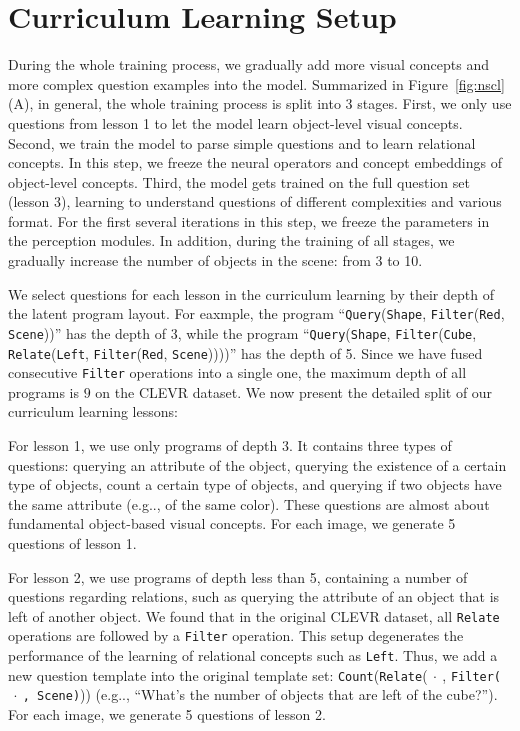 \documentclass{article} \usepackage{iclr2019_conference,times}
\makeatletter
\newcommand{\fig}[1]{Figure~\ref{#1}}
\DeclareRobustCommand\onedot{\futurelet\@let@token\@onedot}
\def\@onedot{\ifx\@let@token.\else.\null\fi\xspace}
\def\eg{e.g\onedot} \def\Eg{E.g\onedot}
\makeatother
\begin{document}
\section{Curriculum Learning Setup}
\label{sec:app:curriculum}

During the whole training process, we gradually add more visual concepts and more complex question examples into the model. 
Summarized in \fig{fig:nscl}(A), in general, the whole training process is split into 3 stages. 
First, we only use questions from lesson 1 to let the model learn object-level visual concepts. Second, we train the model to parse simple questions and to learn relational concepts. In this step, we freeze the neural operators and concept embeddings of object-level concepts. Third, the model gets trained on the full question set (lesson 3), learning to understand questions of different complexities and various format. For the first several iterations in this step, we freeze the parameters in the perception modules. In addition, during the training of all stages, we gradually increase the number of objects in the scene: from 3 to 10.

We select questions for each lesson in the curriculum learning by their depth of the latent program layout. For eaxmple, the program ``\texttt{Query}(\texttt{Shape}, \texttt{Filter}(\texttt{Red}, \texttt{Scene}))'' has the depth of 3, while the program  ``\texttt{Query}(\texttt{Shape},
\texttt{Filter}(\texttt{Cube}, \texttt{Relate}(\texttt{Left}, \texttt{Filter}(\texttt{Red}, \texttt{Scene}))))'' has the depth of 5. Since we have fused  consecutive \texttt{Filter} operations into a single one, the maximum depth of all programs is $9$ on the CLEVR dataset. We now present the detailed split of our curriculum learning lessons:

For lesson 1, we use only programs of depth 3. It contains three types of questions: querying an attribute of the object, querying the existence of a certain type of objects, count a certain type of objects, and querying if two objects have the same attribute (\eg, of the same color). These questions are almost about fundamental object-based visual concepts. For each image, we generate 5 questions of lesson 1.

For lesson 2, we use programs of depth less than 5, containing a number of questions regarding relations, such as querying the attribute of an object that is left of another object. We found that in the original CLEVR dataset, all \texttt{Relate} operations are followed by a \texttt{Filter} operation. This setup degenerates the performance of the learning of relational concepts such as \texttt{Left}. Thus, we add a new question template into the original template set: \texttt{Count}(\texttt{Relate}($~\cdot~$, \texttt{Filter($~\cdot~$, \texttt{Scene})})) (\eg, ``What's the number of objects that are left of the cube?''). For each image, we generate 5 questions of lesson 2.
\end{document}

*ASSIGNMENT*.
Read the entries above, then pull out the lines that include "texttt".

*RESPONSE*.
We select questions for each lesson in the curriculum learning by their depth of the latent program layout. For eaxmple, the program ``\texttt{Query}(\texttt{Shape}, \texttt{Filter}(\texttt{Red}, \texttt{Scene}))'' has the depth of 3, while the program  ``\texttt{Query}(\texttt{Shape},
\texttt{Filter}(\texttt{Cube}, \texttt{Relate}(\texttt{Left}, \texttt{Filter}(\texttt{Red}, \texttt{Scene}))))'' has the depth of 5. Since we have fused  consecutive \texttt{Filter} operations into a single one, the maximum depth of all programs is $9$ on the CLEVR dataset. We now present the detailed split of our curriculum learning lessons:
For lesson 2, we use programs of depth less than 5, containing a number of questions regarding relations, such as querying the attribute of an object that is left of another object. We found that in the original CLEVR dataset, all \texttt{Relate} operations are followed by a \texttt{Filter} operation. This setup degenerates the performance of the learning of relational concepts such as \texttt{Left}. Thus, we add a new question template into the original template set: \texttt{Count}(\texttt{Relate}($~\cdot~$, \texttt{Filter($~\cdot~$, \texttt{Scene})})) (\eg, ``What's the number of objects that are left of the cube?''). For each image, we generate 5 questions of lesson 2.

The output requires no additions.